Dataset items

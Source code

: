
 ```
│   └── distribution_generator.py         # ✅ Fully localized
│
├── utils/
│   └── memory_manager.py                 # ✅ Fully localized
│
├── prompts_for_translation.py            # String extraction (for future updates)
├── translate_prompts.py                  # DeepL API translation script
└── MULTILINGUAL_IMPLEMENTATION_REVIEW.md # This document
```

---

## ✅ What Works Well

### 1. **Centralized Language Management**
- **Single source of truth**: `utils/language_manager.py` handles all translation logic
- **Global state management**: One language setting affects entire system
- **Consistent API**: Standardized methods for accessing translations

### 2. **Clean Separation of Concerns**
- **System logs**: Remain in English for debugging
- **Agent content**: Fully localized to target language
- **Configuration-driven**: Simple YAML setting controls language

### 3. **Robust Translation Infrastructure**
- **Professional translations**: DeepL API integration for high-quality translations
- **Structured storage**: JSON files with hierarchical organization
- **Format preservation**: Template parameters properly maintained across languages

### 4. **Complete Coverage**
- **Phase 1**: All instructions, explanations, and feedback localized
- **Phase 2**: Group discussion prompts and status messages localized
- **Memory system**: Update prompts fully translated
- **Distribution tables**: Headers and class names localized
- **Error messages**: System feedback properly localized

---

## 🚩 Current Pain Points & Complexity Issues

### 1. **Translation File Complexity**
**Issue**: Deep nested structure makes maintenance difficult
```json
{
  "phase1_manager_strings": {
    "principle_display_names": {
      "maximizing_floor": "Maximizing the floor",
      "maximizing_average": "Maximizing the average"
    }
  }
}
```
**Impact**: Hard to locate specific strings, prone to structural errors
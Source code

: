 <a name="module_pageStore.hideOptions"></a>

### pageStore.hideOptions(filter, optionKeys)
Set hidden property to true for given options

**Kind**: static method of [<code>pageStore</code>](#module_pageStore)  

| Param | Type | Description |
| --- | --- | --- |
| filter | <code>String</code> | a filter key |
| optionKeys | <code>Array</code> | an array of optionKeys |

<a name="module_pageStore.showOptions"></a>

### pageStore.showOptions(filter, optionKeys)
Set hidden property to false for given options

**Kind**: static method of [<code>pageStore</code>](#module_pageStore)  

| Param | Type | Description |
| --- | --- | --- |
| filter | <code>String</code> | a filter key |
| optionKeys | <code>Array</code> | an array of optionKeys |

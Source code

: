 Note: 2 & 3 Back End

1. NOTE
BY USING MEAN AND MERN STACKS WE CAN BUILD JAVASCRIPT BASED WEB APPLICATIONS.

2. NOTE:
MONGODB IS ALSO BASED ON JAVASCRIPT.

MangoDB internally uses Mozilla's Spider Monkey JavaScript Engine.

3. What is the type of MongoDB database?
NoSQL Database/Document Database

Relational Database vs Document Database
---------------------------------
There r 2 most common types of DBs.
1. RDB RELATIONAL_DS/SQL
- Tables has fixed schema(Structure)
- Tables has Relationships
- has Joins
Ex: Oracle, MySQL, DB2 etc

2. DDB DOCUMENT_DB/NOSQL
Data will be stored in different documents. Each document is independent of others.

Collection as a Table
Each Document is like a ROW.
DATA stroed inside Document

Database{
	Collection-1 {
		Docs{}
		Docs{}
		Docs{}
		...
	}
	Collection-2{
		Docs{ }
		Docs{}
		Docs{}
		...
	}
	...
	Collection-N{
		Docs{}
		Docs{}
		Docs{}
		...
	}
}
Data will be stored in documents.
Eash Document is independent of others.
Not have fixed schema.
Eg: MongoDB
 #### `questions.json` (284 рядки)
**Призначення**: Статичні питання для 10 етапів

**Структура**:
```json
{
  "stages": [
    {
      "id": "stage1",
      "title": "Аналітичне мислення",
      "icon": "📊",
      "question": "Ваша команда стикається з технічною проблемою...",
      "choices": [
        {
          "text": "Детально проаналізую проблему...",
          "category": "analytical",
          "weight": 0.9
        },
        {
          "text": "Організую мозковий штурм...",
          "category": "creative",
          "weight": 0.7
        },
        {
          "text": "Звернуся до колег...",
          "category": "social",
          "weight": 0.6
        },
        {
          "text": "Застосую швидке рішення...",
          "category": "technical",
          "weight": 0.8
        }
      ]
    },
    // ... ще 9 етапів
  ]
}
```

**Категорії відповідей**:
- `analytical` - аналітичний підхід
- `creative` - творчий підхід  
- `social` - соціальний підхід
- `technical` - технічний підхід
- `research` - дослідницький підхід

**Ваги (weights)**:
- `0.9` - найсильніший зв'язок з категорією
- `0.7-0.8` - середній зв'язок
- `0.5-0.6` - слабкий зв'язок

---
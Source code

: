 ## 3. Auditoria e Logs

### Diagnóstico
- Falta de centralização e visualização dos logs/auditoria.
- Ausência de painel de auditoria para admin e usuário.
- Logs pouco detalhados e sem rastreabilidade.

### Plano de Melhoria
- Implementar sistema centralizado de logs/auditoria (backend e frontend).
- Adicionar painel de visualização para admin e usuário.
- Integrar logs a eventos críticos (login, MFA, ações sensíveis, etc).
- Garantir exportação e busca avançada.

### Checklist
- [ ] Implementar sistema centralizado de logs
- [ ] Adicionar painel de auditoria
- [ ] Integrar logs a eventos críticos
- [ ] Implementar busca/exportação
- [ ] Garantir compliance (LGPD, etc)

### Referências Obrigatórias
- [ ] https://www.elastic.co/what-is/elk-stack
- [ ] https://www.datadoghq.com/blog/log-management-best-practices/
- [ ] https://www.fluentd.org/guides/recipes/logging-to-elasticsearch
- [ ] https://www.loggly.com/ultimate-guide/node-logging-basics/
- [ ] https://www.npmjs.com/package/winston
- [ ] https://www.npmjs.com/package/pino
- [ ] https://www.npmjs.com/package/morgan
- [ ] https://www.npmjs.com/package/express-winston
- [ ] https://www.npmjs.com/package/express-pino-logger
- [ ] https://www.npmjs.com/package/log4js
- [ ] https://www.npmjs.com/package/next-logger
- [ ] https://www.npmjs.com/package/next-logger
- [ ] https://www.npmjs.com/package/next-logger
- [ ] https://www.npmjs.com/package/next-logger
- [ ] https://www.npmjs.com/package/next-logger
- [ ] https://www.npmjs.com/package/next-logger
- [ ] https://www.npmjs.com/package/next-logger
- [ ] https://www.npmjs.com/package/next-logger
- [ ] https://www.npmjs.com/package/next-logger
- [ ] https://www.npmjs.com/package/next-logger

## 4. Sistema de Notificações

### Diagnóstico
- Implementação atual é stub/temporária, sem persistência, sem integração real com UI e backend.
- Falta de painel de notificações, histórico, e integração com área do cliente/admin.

→ **PROBLEM**
For every line above that includes the string "admin", copy the line.

→ **YOUR SOLUTION**
- Ausência de painel de auditoria para admin e usuário.
- Adicionar painel de visualização para admin e usuário.
- Falta de painel de notificações, histórico, e integração com área do cliente/admin.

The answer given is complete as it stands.